Report: Seminar "Secularization, Religion, State" 13th Session

14 November, 2009 HANEDA Masashi, Secularization, Religion, State

On November 9th we held the 13th session of the seminar “Secularization, Religion, State".

In this session, Prof. Haldun Gϋlalup of Yulduz University, Turkey, who visited our program, gave a lecture titled “Secularism, Democracy and the AKP in Turkey”. Prof. Gϋlalup is a well known specialist in the study of secularism in Turkey as well as the comparison of laicite or secularism between the Turkish case and European countries. We were very much looking forward to listening to his lecture.
Gϋlalup began his lecture with an analysis of the claim that Islam is an exceptional religion. First he referred to the views of two very famous scholars of Islam, Ernest Gellner and Bernard Lewis. According to Gϋlalup, Gellner belives that Islam cannot be secularized, and Lewis regards Muslim societies as having an unchanging essence with Islam at their center. Prof. Gϋlalup believes that these views involve major problems. It is very problematic to explain everything by “Islam”. For example, both scholars explain the Wahhabi movement and the Iranian Islamic revolution through the common notion of “Islamic movements”. Moreover, many scholars who are very critical of Islam generalize Islam and Muslim societies based on the viewpoint of radical Islamist movements. At the same time, some Southern European and South American countries are not secularized. Thus Prof. Gϋlalup insists that it is impossible to explain an entire history by religion.
Based on these points, Prof. Gϋlalup moved to the Turkish case, which is quite often discussed from the viewpoint of the relationship between Islam and Democracy. Although Gellner thinks that Islam is unique among world religions, he regards Turkey as the exception within the exception. His argument seems contradictory. Thus Prof. Gϋlalup argued for the compatibility of Islam and democracy based on the analysis of the progress of the AKP (the Justice and Development Party) in recent day Turkey. The AKP is regarded as an Islamic party.
Prof. Gϋlalup showed that the support base for the AKP is mainly working class people. The voting of a wide range of the middle class resulted in the AKP’s progress throughout several national elections. On the other hand, as for Islam, we should note the Military’s pressure that caused the overthrow of Elbakan’s coalition cabinet in 1997, and the AKP’s emphasis on human rights and other universal catchwords, which are compatible with Turkey’s national principle of Secularism.
One of the main reasons for the AKP’s progress is its friendly attitude toward Western countries. Second, its positive negotiations for Turkey becoming a member of EU. And third, the AKP government’s economic accomplishments. In comparison with past Islamic parties, the AKP won a great vote in the national elections. In 2002 it gained 37 percent of the votes, and 47 percent in 2007.
The AKP regards Islam as an “identity” and their policy toward religion is very liberal and tolerant. Their stance is widely accepted by the Turkish people who are almost all Muslim. Prof. Gϋlalup pointed out that the AKP’s progress shows that Islam and democracy are compatible. Lastly, he suggested that the fact that Turkey adopted economic growth together with political liberalism, while Turkish people preserve their Muslim identity, can modify the Euro-centric developmental model that is based on secularism.

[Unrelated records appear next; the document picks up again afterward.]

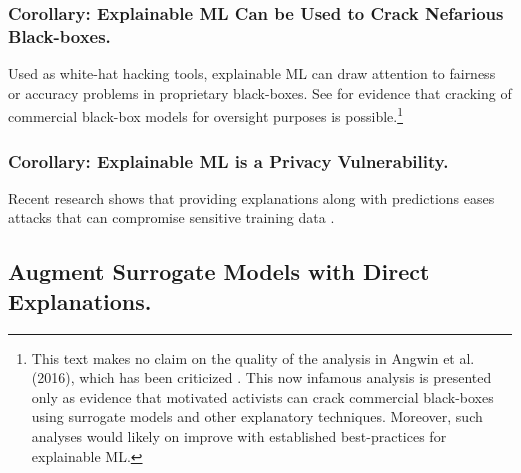 \documentclass[sigconf]{acmart}
\begin{document}
\subsubsection{Corollary: Explainable ML Can be Used to Crack Nefarious Black-boxes.} Used as white-hat hacking tools, explainable ML can draw attention to fairness or accuracy problems in proprietary black-boxes. See \citet{angwin16} for evidence that cracking of commercial black-box models for oversight purposes is possible.\footnote{This text makes no claim on the quality of the analysis in Angwin et al. (2016), which has been criticized \cite{flores2016false}. This now infamous analysis is presented only as evidence that motivated activists can crack commercial black-boxes using surrogate models and other explanatory techniques. Moreover, such analyses would likely on improve with established best-practices for explainable ML.} 

\subsubsection{Corollary: Explainable ML is a Privacy Vulnerability.} Recent research shows that providing explanations along with predictions eases attacks that can compromise sensitive training data \cite{shokri2019privacy}. 

\subsection{Augment Surrogate Models with Direct Explanations.} \label{sec:surrogate}
\end{document}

Let me now move to the discussion. The first question was whether or not the concept of a Muslim society is adequate. Prof. Gϋlalup introduced the argument that a “Muslim society” does not exist. He added that Western European society, which is Christian, includes many varieties, and thus it is very difficult to conceptualize a society from the viewpoint of religion. Nevertheless, religion is also a very important factor. The second question was why should we answer the question whether Islam and democracy are compatible or not, since that to answer this question is itself a kind of admittance that Islam is exceptional. Prof. Gϋlalup approved this idea.
Thirdly, one of the participants referred to the fact that the scarf is regarded as an Islamic symbol, but wearing the scarf seems to contain some gender aspects. The question is how to divide religious belief and cultural identity. Prof. Gϋlalup admitted that this question is very meaningful, and that gender is also a very important issue. He added that some female Islamists use the scarf in order to show their religious belief publicly.
In order to prepare for Prof. Gϋlalup’s lecture, we have already discussed, based on Sawae’s book, the topic of Turkey’s Islamic parties, and the political history of recent Turkey. Prof. Gϋlalup’s arguments were very clear. We thus “experienced” the great divergence in the relations between Islam and democracy, as well as secularism in Turkey. At the same time, we feel our next task is to analyze the other areas and periods in line with Prof. Gϋlalup’s achievements.